Falvey, a Nova Scotian, got her start at Owens as a student in the 1990s. She went away to study and work in Montreal.
In 2018, she came back to take over the joint, the oldest university salon of its kind in Canada. She’s never looked back; only forward, in a Sackvillian sort of way.

“I was really happy to get the job because it kind of feels like a circle,” she says. “There is a real community here, and I think we are very connected to it. I’m super impressed with all the work that’s been done to make those connections … from our curator of education and media outreach … to our curator of digital engagement. They really were kind of a dream team during the pandemic. Although we were closed for a year, they were able to come up with alternative programming. In fact, our community engagement numbers went up instead of down.”

As for the whole amalgamation thing, she says, “It’s been contentious. The process has been difficult … Let’s put it that way.”

The place remains the same

Matt Pryde, manager of programs, recreation and events for the town formerly known as Sackville, agrees with Falvey. He says, “It really depends on who you talk to. Some people embrace change.”

But the main point is that names don’t change whatever is essential about a place. In this respect, Tantramar is no different than any other amalgamated community in Atlantic Canada. Consider the great debates that swirled before the City of Miramichi, NB, emerged from the bones of Newcastle and Chatham in 1994 or, indeed, the prosaically dubbed HRM from Halifax, Dartmouth, Bedford, etc. in 1996. Each project had supporters and detractors. Each camp had their points. Everyone got out alive.

Sackville’s “place will always be here,” Pryde says. “I moved here from Truro in 2014, and I was really surprised with how much was really going on here. There was a strong music scene. You could go out just about any day of the week and see a band. There are festivals and events going on all the time, it seems, especially in the summertime. There are three different art galleries in town.”

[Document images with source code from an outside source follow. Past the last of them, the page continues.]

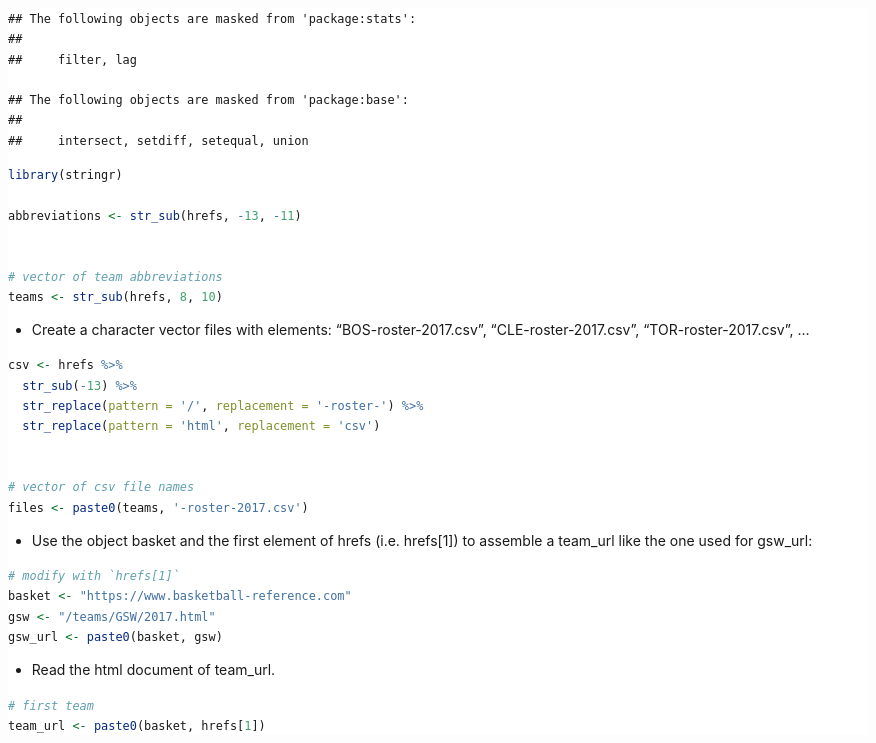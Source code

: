     ## The following objects are masked from 'package:stats':
    ## 
    ##     filter, lag

    ## The following objects are masked from 'package:base':
    ## 
    ##     intersect, setdiff, setequal, union

``` r
library(stringr)

abbreviations <- str_sub(hrefs, -13, -11)


# vector of team abbreviations
teams <- str_sub(hrefs, 8, 10)
```

  - Create a character vector files with elements:
    “BOS-roster-2017.csv”, “CLE-roster-2017.csv”,
    “TOR-roster-2017.csv”, …



``` r
csv <- hrefs %>%
  str_sub(-13) %>%
  str_replace(pattern = '/', replacement = '-roster-') %>%
  str_replace(pattern = 'html', replacement = 'csv')


# vector of csv file names
files <- paste0(teams, '-roster-2017.csv')
```

  - Use the object basket and the first element of hrefs
    (i.e. hrefs\[1\]) to assemble a team\_url like the one used for
    gsw\_url:



``` r
# modify with `hrefs[1]`
basket <- "https://www.basketball-reference.com"
gsw <- "/teams/GSW/2017.html"
gsw_url <- paste0(basket, gsw)
```

  - Read the html document of team\_url.



``` r
# first team
team_url <- paste0(basket, hrefs[1])
```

Indeed, Falvey says, “It’s not just the visual arts community. We’ve seen a lot of in-migration over the pandemic. There’s theater. There are writers. There are lots of musicians.”

There’s also the Cube. 

Back in 2019, Nova Scotian cranberry farmers Evelyn and David Ernst teamed up with a partner in Ontario to erect a 14-storey building in Sackville’s industrial park. It looks like a miniature spaceship hangar, but it’s actually a massive, fully automated, steel-reinforced freezer for their (and other producers’) berries. The reason for putting it there rather than, say, Halifax was simple.

Says David: “I reviewed other locations, but the idea was that this had to be on the export route from PEI and within view of the Trans-Canada Highway… People think Sackville is in the middle of nowhere, but it’s really in the centre of Atlantic Canada.”

In August 2020, when COVID-19 hit one of its frightful peaks, Falvey and a few of her pals at SappyFest arts and music festival and Struts Gallery looked hard at that huge block rising incongruously from the “plain of muck” and saw, in just one 145-square-foot side of it, a ready-made projection screen. What if they made a movie — say, a video montage of local artists, maybe a couple of screened concerts — and put it up there for everyone? No charge. “We split the cost three ways,” Falvey says. “We had crowd control, but in the end, we didn’t really need it.”

More than a couple of hundred people walked, carrying lawn chairs and blankets in the late afternoon sun, like pilgrims to some kind of Marshland Mecca.

A reviewer wrote later: “That the event happened at all sets an inspiring precedent in times that continue to be described as unprecedented.”

Falvey laughs. “It was actually one of my favorite memories of the pandemic,” she says. “If you know what I mean.”

I can imagine. I remember the summer of 1974, and the exact spot where the Cube now stands, and how the college kids would dart around the baking clay and weeping grasses on their way to classes.

I wrote a play and called it Tantramar. I signed it “Alec” with a “c.” But deep in my anxious, uncertain, hopeful soul — in the twilight of my childhood, with a notion of becoming bigger in small-town Sackville — I knew that “Sandy” hadn’t entirely vanished. It wasn’t such a bad name, after all.